The number of lines below that contain the word "community" is all that the answer should hold.

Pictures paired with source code
↓↓↓

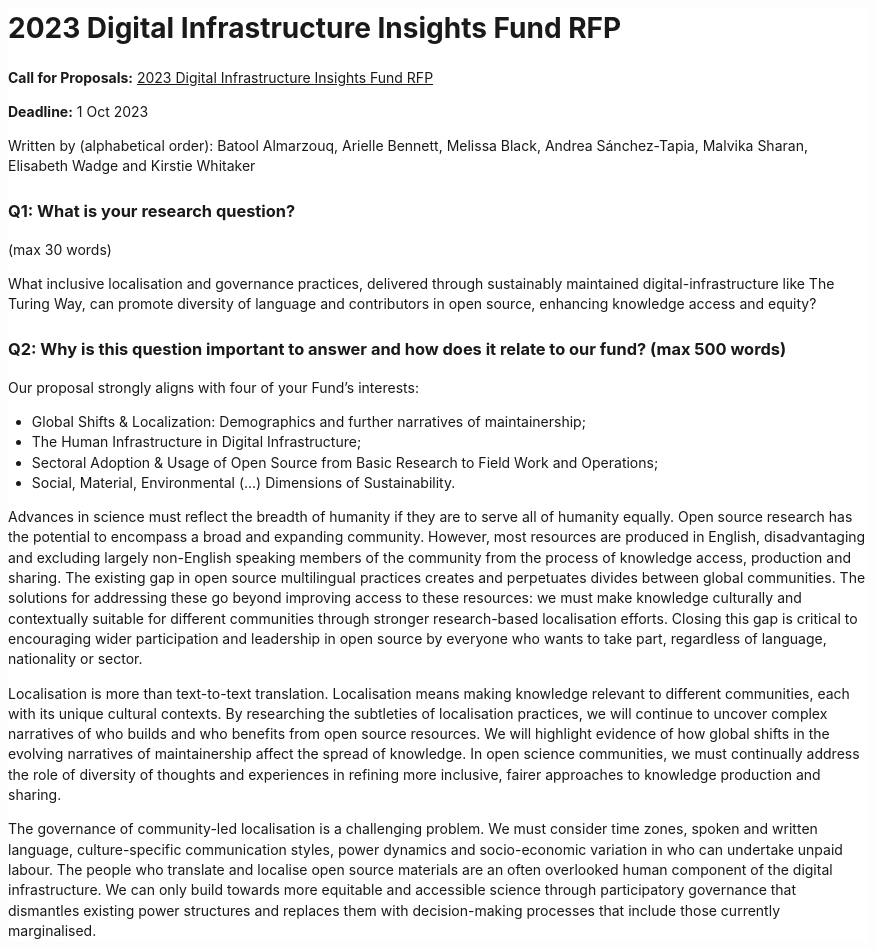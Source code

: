 # 2023 Digital Infrastructure Insights Fund RFP


**Call for Proposals:** [2023 Digital Infrastructure Insights Fund RFP](https://fordfoundation.forms.fm/2023-digital-infrastructure-insights-fund-rfp/forms/9724/)

**Deadline:** 1 Oct 2023

Written by (alphabetical order): Batool Almarzouq, Arielle Bennett, Melissa Black, Andrea Sánchez-Tapia, Malvika Sharan, Elisabeth Wadge and Kirstie Whitaker

### Q1: What is your research question? 
(max 30 words)

What inclusive localisation and governance practices, delivered through sustainably maintained digital-infrastructure like The Turing Way, can promote diversity of language and contributors in open source, enhancing knowledge access and equity?


### Q2: Why is this question important to answer and how does it relate to our fund? (max 500 words)

Our proposal strongly aligns with four of your Fund’s interests:

* Global Shifts & Localization: Demographics and further narratives of maintainership;
* The Human Infrastructure in Digital Infrastructure;
* Sectoral Adoption & Usage of Open Source from Basic Research to Field Work and Operations;
* Social, Material, Environmental (...) Dimensions of Sustainability.

Advances in science must reflect the breadth of humanity if they are to serve all of humanity equally. Open source research has the potential to encompass a broad and expanding community. However, most resources are produced in English, disadvantaging and excluding largely non-English speaking members of the community from the process of knowledge access, production and sharing. The existing gap in open source multilingual practices creates and perpetuates divides between global communities. The solutions for addressing these go beyond improving access to these resources: we must make knowledge culturally and contextually suitable for different communities through stronger research-based localisation efforts. Closing this gap is critical to encouraging wider participation and leadership in open source by everyone who wants to take part, regardless of language, nationality or sector. 

Localisation is more than text-to-text translation. Localisation means making knowledge relevant to different communities, each with its unique cultural contexts. By researching the subtleties of localisation practices, we will continue to uncover complex narratives of who builds and who benefits from open source resources. We will highlight evidence of how global shifts in the evolving narratives of maintainership affect the spread of knowledge. In open science communities, we must continually address the role of diversity of thoughts and experiences in refining more inclusive, fairer approaches to knowledge production and sharing.

The governance of community-led localisation is a challenging problem. We must consider time zones, spoken and written language, culture-specific communication styles, power dynamics and socio-economic variation in who can undertake unpaid labour. The people who translate and localise open source materials are an often overlooked  human component of the digital infrastructure. We can only build towards more equitable and accessible science through participatory governance that dismantles existing power structures and replaces them with decision-making processes that include those currently marginalised.
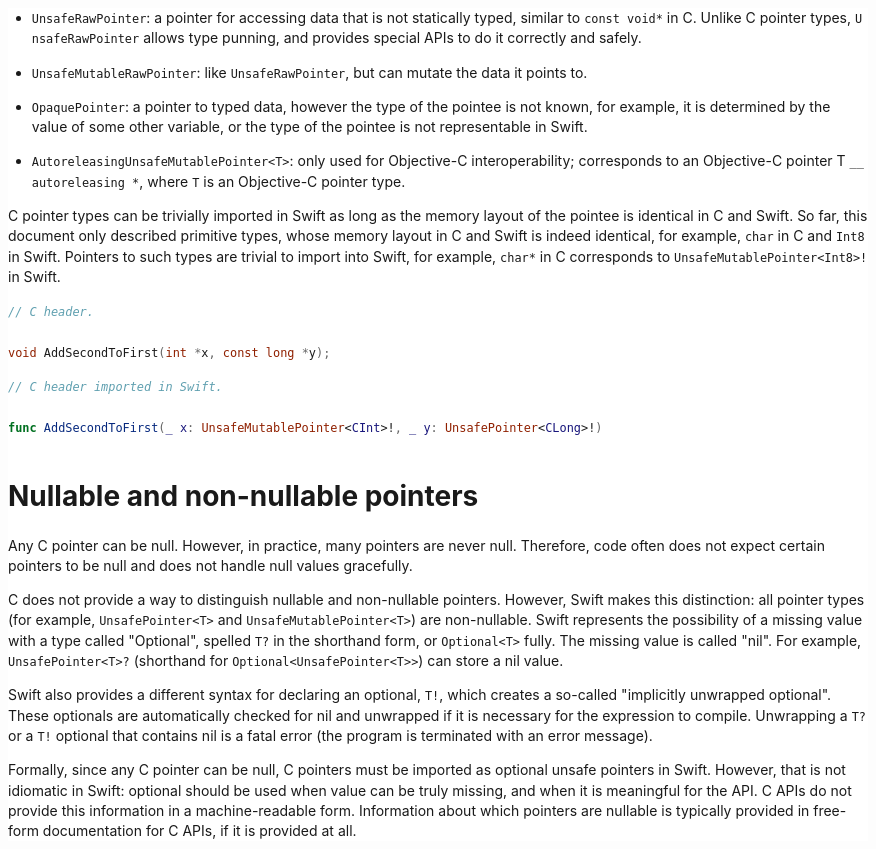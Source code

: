 * `UnsafeRawPointer`: a pointer for accessing data that is not statically typed,
  similar to `const void*` in C. Unlike C pointer types, `UnsafeRawPointer`
  allows type punning, and provides special APIs to do it correctly and safely.

* `UnsafeMutableRawPointer`: like `UnsafeRawPointer`, but can mutate the data it
  points to.

* `OpaquePointer`: a pointer to typed data, however the type of the pointee is
  not known, for example, it is determined by the value of some other variable,
  or the type of the pointee is not representable in Swift.

* `AutoreleasingUnsafeMutablePointer<T>`: only used for Objective-C
  interoperability; corresponds to an Objective-C pointer T `__autoreleasing *`,
  where `T` is an Objective-C pointer type.

C pointer types can be trivially imported in Swift as long as the memory layout
of the pointee is identical in C and Swift. So far, this document only described
primitive types, whose memory layout in C and Swift is indeed identical, for
example, `char` in C and `Int8` in Swift. Pointers to such types are trivial to
import into Swift, for example, `char*` in C corresponds to
`UnsafeMutablePointer<Int8>!` in Swift.

```c
// C header.

void AddSecondToFirst(int *x, const long *y);
```

```swift
// C header imported in Swift.

func AddSecondToFirst(_ x: UnsafeMutablePointer<CInt>!, _ y: UnsafePointer<CLong>!)
```

# Nullable and non-nullable pointers

Any C pointer can be null. However, in practice, many pointers are never null.
Therefore, code often does not expect certain pointers to be null and does not
handle null values gracefully.

C does not provide a way to distinguish nullable and non-nullable pointers.
However, Swift makes this distinction: all pointer types (for example,
`UnsafePointer<T>` and `UnsafeMutablePointer<T>`) are non-nullable.  Swift
represents the possibility of a missing value with a type called "Optional",
spelled `T?` in the shorthand form, or `Optional<T>` fully. The missing value is
called "nil". For example, `UnsafePointer<T>?` (shorthand for
`Optional<UnsafePointer<T>>`) can store a nil value.

Swift also provides a different syntax for declaring an optional, `T!`, which
creates a so-called "implicitly unwrapped optional". These optionals are
automatically checked for nil and unwrapped if it is necessary for the
expression to compile. Unwrapping a `T?` or a `T!` optional that contains nil is
a fatal error (the program is terminated with an error message).

Formally, since any C pointer can be null, C pointers must be imported as
optional unsafe pointers in Swift. However, that is not idiomatic in Swift:
optional should be used when value can be truly missing, and when it is
meaningful for the API. C APIs do not provide this information in a
machine-readable form. Information about which pointers are nullable is
typically provided in free-form documentation for C APIs, if it is provided at
all.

↑↑↑

§ **ANSWER BOX**: 2